I think ASD children often crave minerals and salts and fats, hence their liking for very savoury crispy food. We have olives down to a fine art...we buy the non-fresh pitted kind in jars - 99p a jar in brine?

Humus is another thing that can be made extremely cheaply with tahini, tinned drained rinsed chickpeas (59p a tin round here) and garlic/oil. If you are eating large quantities?

Fluffycloudland77 Sun 02-Dec-12 14:16:57

www.amazon.co.uk/Cooks-Co-Goose-Litre-Pack/dp/B0081G1PLS/ref=sr_1_2?s=grocery&ie=UTF8&qid=1354457265&sr=1-2 I use this goose fat, it's got a long date on it and works out half the supermarket prices.

According to moneysaving expert the biggest savings to be had off the weekly shop are things like cleaning materials. But, it's the area people are most brand loyal to.

For example, Aldis bio powder with stain removers came out level with Ariel actilift in Which? consumer testings and ahead of Surf, Persil and Daz. Based on 3 washes a week the Aldi one would save you £30 a year compared to Ariel by their calculations.

Or, Tesco daisy powder for the dishwasher lasts me 11 months for £4.69. I got 20 free finish powerball tablets and the only difference is that the teaspoons came out cleaner but for want of soaking the spoons in bleach once a week (that I pour back into the bottle) I can live with that.

Has anyone mentioned Asian supermarkets for oil, rice, lentils, spices etc? much cheaper than the normal supermarkets and from what I have seen on previous threads cheaper than costco too.

Astonish cleaners are a hidden gem too, the pound shops, savers and homebargains often have them. They are cheap, effective, not tested on animals (BUAV) approved and made in England. What more could you want?

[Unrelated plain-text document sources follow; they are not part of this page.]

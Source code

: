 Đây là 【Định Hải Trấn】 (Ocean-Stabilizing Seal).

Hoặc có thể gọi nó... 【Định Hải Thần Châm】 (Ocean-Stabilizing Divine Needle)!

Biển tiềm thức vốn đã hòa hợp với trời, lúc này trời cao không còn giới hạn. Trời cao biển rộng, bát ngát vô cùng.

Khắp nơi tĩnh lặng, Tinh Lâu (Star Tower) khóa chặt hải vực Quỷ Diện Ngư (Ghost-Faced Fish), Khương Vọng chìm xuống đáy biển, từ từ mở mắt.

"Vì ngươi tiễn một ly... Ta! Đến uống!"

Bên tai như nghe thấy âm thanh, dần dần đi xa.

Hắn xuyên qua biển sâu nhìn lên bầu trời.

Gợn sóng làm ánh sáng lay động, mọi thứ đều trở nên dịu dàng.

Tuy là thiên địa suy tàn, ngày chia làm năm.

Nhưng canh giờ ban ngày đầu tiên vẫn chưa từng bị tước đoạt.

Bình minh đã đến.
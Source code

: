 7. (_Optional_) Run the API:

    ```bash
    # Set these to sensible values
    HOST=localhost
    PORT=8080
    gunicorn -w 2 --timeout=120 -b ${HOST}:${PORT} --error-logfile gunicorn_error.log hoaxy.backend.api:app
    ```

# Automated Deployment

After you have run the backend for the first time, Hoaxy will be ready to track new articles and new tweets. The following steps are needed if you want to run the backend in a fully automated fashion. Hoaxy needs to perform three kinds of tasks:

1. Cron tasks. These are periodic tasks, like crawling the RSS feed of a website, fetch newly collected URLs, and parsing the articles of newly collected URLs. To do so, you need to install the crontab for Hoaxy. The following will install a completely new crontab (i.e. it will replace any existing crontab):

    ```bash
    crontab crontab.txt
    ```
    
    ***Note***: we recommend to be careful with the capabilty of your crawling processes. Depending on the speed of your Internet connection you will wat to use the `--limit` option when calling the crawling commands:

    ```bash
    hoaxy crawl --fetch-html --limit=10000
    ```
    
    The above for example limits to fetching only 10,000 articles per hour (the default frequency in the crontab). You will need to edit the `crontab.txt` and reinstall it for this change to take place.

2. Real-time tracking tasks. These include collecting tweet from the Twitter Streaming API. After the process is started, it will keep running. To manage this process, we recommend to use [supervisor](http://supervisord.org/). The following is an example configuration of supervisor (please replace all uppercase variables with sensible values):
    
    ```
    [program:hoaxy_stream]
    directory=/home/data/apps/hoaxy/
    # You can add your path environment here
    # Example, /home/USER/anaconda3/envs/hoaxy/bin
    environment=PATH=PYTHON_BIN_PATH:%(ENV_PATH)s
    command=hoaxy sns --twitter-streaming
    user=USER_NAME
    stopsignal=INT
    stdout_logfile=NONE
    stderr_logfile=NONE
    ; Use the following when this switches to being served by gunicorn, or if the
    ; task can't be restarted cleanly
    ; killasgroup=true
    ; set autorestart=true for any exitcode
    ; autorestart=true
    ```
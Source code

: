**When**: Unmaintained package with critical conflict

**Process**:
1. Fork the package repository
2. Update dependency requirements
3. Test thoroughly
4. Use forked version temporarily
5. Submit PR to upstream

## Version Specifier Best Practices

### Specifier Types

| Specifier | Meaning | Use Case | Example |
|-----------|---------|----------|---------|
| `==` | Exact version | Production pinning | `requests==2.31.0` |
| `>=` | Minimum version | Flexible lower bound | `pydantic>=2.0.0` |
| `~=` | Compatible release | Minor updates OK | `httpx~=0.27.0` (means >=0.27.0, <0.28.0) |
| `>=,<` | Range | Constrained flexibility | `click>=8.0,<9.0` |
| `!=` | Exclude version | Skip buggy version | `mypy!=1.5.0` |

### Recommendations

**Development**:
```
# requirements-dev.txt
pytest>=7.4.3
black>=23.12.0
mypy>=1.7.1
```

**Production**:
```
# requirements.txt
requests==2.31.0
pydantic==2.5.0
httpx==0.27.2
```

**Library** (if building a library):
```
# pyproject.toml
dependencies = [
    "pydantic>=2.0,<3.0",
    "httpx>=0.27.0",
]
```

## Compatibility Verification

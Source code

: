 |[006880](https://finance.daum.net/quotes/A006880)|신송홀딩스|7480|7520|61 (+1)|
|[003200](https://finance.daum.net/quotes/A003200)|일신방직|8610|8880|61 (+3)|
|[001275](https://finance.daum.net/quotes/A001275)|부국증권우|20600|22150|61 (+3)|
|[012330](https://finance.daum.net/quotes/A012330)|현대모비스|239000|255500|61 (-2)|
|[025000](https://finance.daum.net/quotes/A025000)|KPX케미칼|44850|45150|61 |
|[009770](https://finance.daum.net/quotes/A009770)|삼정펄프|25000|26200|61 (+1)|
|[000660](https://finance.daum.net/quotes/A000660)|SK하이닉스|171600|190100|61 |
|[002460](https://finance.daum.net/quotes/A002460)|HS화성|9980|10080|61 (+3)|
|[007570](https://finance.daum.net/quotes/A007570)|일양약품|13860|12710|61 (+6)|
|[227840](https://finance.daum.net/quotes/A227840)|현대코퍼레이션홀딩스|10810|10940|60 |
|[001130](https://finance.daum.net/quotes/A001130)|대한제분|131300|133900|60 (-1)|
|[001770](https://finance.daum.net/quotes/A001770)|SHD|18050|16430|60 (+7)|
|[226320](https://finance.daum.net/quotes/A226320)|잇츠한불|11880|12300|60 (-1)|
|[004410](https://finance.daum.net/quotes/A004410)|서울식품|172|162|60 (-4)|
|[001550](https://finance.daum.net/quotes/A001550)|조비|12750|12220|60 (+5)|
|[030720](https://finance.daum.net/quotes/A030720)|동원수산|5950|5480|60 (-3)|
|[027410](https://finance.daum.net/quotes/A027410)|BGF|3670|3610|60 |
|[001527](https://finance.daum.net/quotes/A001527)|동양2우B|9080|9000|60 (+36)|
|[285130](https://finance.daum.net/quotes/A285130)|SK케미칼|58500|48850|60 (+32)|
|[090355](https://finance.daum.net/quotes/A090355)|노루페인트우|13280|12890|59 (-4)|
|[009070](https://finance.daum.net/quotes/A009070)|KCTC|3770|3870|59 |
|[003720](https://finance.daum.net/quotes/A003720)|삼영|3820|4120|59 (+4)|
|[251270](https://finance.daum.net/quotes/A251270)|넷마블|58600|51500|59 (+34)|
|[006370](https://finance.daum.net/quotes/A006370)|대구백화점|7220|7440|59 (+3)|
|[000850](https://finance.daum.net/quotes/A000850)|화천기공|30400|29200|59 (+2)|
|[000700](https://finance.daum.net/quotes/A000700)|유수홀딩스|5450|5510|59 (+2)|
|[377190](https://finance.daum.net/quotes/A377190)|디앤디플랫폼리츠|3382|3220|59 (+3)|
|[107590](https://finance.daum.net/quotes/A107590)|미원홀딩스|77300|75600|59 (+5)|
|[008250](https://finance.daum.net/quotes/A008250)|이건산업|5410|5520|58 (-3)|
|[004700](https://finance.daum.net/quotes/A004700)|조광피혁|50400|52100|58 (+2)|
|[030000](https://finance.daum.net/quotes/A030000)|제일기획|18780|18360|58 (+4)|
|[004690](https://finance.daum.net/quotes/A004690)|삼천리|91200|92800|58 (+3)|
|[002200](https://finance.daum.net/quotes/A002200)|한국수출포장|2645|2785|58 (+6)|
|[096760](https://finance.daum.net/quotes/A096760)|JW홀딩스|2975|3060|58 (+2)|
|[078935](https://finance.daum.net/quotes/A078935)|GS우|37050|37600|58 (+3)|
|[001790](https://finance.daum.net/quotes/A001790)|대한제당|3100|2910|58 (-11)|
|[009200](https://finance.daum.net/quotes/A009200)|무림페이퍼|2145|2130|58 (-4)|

homeaway Sun 02-Dec-12 14:06:02

The more food you can make in the home the cheaper it will be. For you son for snacks things like chocolate brownies will always look the same , would that work ? Parsnip crisps for snacks ? Biscuits cut out with a biscuit cutter so they are all the same shape ?
I buy a lot of basics like bin liners, foil, oil, plastic bags for freezing, dishwasher tablets , fabric softner, oil, butter,milk, pasta, organic fruit and veg from Aldi. Meat and other things I get from the butcher and other supermarkets.
For a meal plan you have to think of the things you eat on a regular basis , so for instance we have one mince based meal a week, so it could be bolognase, lasagna, meatballs, or chili, that works out to four meals with mince. You would then do the same with fish, so fish pie, fish cakes, steamed fish gives you another four meals. Chicken , could be roast chicken, chicken wrapped in ham, chicken curry, breaded chicken... and so on. The money saving expert site has a lot of info on there.
You could also try doing a brand down shift so you try doing your weekly shop but instead of buying branded you buy good value and see if you notice the difference in taste. You will probably find that you can change somethings but not others.

nkf Sun 02-Dec-12 12:35:13

Easy to cut down from that. Crisps, chocolate, nuts etc - they can go. Halve the meat and use veg and pulses. No more shop bought pizza. Puddings? Do you mean from a freezer? They can go. Eat fruit for pudding. Not sure about the drink. Is that about three bottles of wine a week? Or spirits? Seems a bit high to me.